We don’t want to give in to tantrums or we are rewarding and encouraging that kind of behaviour.
One recommended technique is to play a game called “practising tantrums”. What you do is practice tantrums with your child at home. You both get to jump up and down, scream and yell, roll on the floor, etc. and then you congratulate your child for how well they did.
The next time you are at the shop and there is a tantrum you congratulate them on throwing a good tantrum and tell
them “I didn’t even know we were practising”. Such techniques are great but, often are prone to only working a few times.
Another expert recommends praising children for calming down, while new research states too much praise creates narcissism. Praising for calming down, also has the potential to encourage tantrums for children that aren’t getting enough praise in other areas of their life.
When my children were young we practised saying “Ok” to things they were told “no” to. The reward was that sometimes
they would get what they were after and I would explain it to them since you said “Ok” to my no I’m going to get you a special treat, but you are not always going to be getting this.
As parents, being on the same page is important for a stable environment within the home. The last thing you want to be doing is telling a child off for something the other parent has permitted them to do.

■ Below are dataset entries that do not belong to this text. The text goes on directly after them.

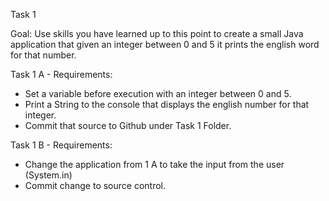 Task 1

Goal:
Use skills you have learned up to this point to create a small Java application that given an integer between 0 and 5 it prints the english word for that number.

Task 1 A - Requirements:
- Set a variable before execution with an integer between 0 and 5.
- Print a String to the console that displays the english number for that integer.
- Commit that source to Github under Task 1 Folder.

Task 1 B - Requirements:
- Change the application from 1 A to take the input from the user (System.in)
- Commit change to source control.


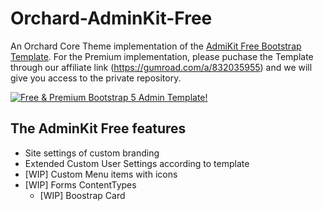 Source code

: # Orchard-AdminKit-Free
An Orchard Core Theme implementation of the [AdmiKit Free Bootstrap Template](https://gumroad.com/a/832035955). For the Premium implementation, please puchase the Template through our affiliate link (https://gumroad.com/a/832035955) and we will give you access to the private repository.

[![Free & Premium Bootstrap 5 Admin Template!](https://adminkit.io/static/d62b79d528df4b848c92b669cf8acf80/3b6a2/screenshot-900x600.jpg "Free & Premium Bootstrap 5 Admin Template")](https://gumroad.com/a/832035955)

## The AdminKit Free features
- Site settings of custom branding
- Extended Custom User Settings according to template
- [WIP] Custom Menu items with icons
- [WIP] Forms ContentTypes
  - [WIP] Boostrap Card
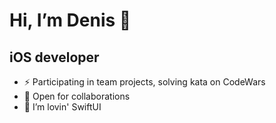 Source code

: # Hi, I’m Denis 👋
## iOS developer
- ⚡ Participating in team projects, solving kata on CodeWars
- 🤝 Open for collaborations
- 💞️ I’m lovin' SwiftUI 
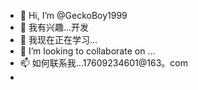 - 👋 Hi, I’m @GeckoBoy1999
- 👀 我有兴趣...开发
- 🌱 我现在正在学习...
- 💞️ I’m looking to collaborate on ...
- 📫 如何联系我...17609234601@163。com
- 
<!---
GeckoBoy1999/GeckoBoy1999 is a ✨ special ✨ repository because its `README.md` (this file) appears on your GitHub profile.
You can click the Preview link to take a look at your changes.
--->
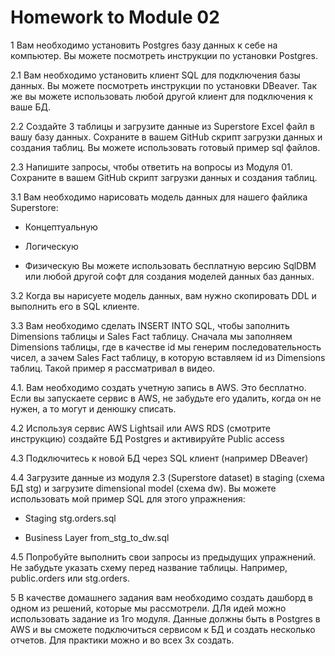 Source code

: # Homework to Module 02

1 Вам необходимо установить Postgres базу данных к себе на компьютер. Вы можете посмотреть инструкции по установки Postgres.

2.1 Вам необходимо установить клиент SQL для подключения базы данных. Вы можете посмотреть инструкции по установки DBeaver. Так же вы можете использовать любой другой клиент для подключения к ваше БД.

2.2 Создайте 3 таблицы и загрузите данные из Superstore Excel файл в вашу базу данных. Сохраните в вашем GitHub скрипт загрузки данных и создания таблиц. Вы можете использовать готовый пример sql файлов.

2.3 Напишите запросы, чтобы ответить на вопросы из Модуля 01. Сохраните в вашем GitHub скрипт загрузки данных и создания таблиц.


3.1 Вам необходимо нарисовать модель данных для нашего файлика Superstore:

- Концептуальную

- Логическую

- Физическую Вы можете использовать бесплатную версию SqlDBM или любой другой софт для создания моделей данных баз данных.

3.2 Когда вы нарисуете модель данных, вам нужно скопировать DDL и выполнить его в SQL клиенте.

3.3 Вам необходимо сделать INSERT INTO SQL, чтобы заполнить Dimensions таблицы и Sales Fact таблицу. Сначала мы заполняем Dimensions таблицы, где в качестве id мы генерим последовательность чисел, а зачем Sales Fact таблицу, в которую вставляем id из Dimensions таблиц. Такой пример я рассматривал в видео.


4.1. Вам необходимо создать учетную запись в AWS. Это бесплатно. Если вы запускаете сервис в AWS, не забудьте его удалить, когда он не нужен, а то могут и денюшку списать.

4.2 Используя сервис AWS Lightsail или AWS RDS (смотрите инструкцию) создайте БД Postgres и активируйте Public access

4.3 Подключитесь к новой БД через SQL клиент (например DBeaver)

4.4 Загрузите данные из модуля 2.3 (Superstore dataset) в staging (схема БД stg) и загрузите dimensional model (схема dw). Вы можете использовать мой пример SQL для этого упражнения:

- Staging stg.orders.sql

- Business Layer from_stg_to_dw.sql


4.5 Попробуйте выполнить свои запросы из предыдущих упражнений. Не забудьте указать схему перед название таблицы. Например, public.orders или stg.orders.

5 В качестве домашнего задания вам необходимо создать дашборд в одном из решений, которые мы рассмотрели. ДЛя идей можно использовать задание из 1го модуля. Данные должны быть в Postgres в AWS и вы сможете подключиться сервисом к БД и создать несколько отчетов. Для практики можно и во всех 3х создать.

These kinds of actions will create instability in the parent/child relationship and create friction within the parents’ relationship with each other. If this is happening to you, start by having a private conversation with your partner. It
may also be a sign that you need help and I would encourage you to think about starting some counselling.
Setting rules with your children, not against your children
Discipline is to punish or correct someone for “breaking a rule”. Discipline is about punishing for control, either by
taking something away or, applying something unpleasant to discourage the behaviour.
I would like you to think about the fact that parents often have a strong focus on punishments and can often forget that rewards act as positive reinforcement (encouragement for behaviours) and are a stronger influence on behaviour than punishments. Rewarding for control is more effective than punishing for control.
Generally recommended, is a small number of simple rules for a younger child because their understanding of the situation isn’t as good as an older child’s brain.
If rules aren’t always enforced then you get to the extinction phase. This is when the child becomes frustrated because
they know that sometimes the tantrum works and they don’t understand why it is not working this time, but in a struggling effort to make it work again they are trying to pull off the biggest tantrum they can manage.
As children get older allowing them to have a say in setting rules means they feel more responsible for upholding the rules.
This doesn’t mean your children will never break the rules. As your child gets older things will become less black and
white. For example, if your teenager has a set time to be home, when should they break that rule? One time (there are others) they could break that rule would be, when getting home on time involves putting themselves in danger.
Helping your children learn
I want my children to be happy and healthy. Children (at least my children) don’t always want to do things to
meet my goals. They don’t eat as well as I would like, but forcing them to eat better is likely to make them less happy. As a dad, I can role model being happy and healthy. I can also invite them to join me for fun activities – cheap things that we can do together, parks and skating are fun things we like to do together. I will talk to them and ask them for their opinion on what would make a fun day or, a nice dinner. I also offer them a chance to help with the cooking.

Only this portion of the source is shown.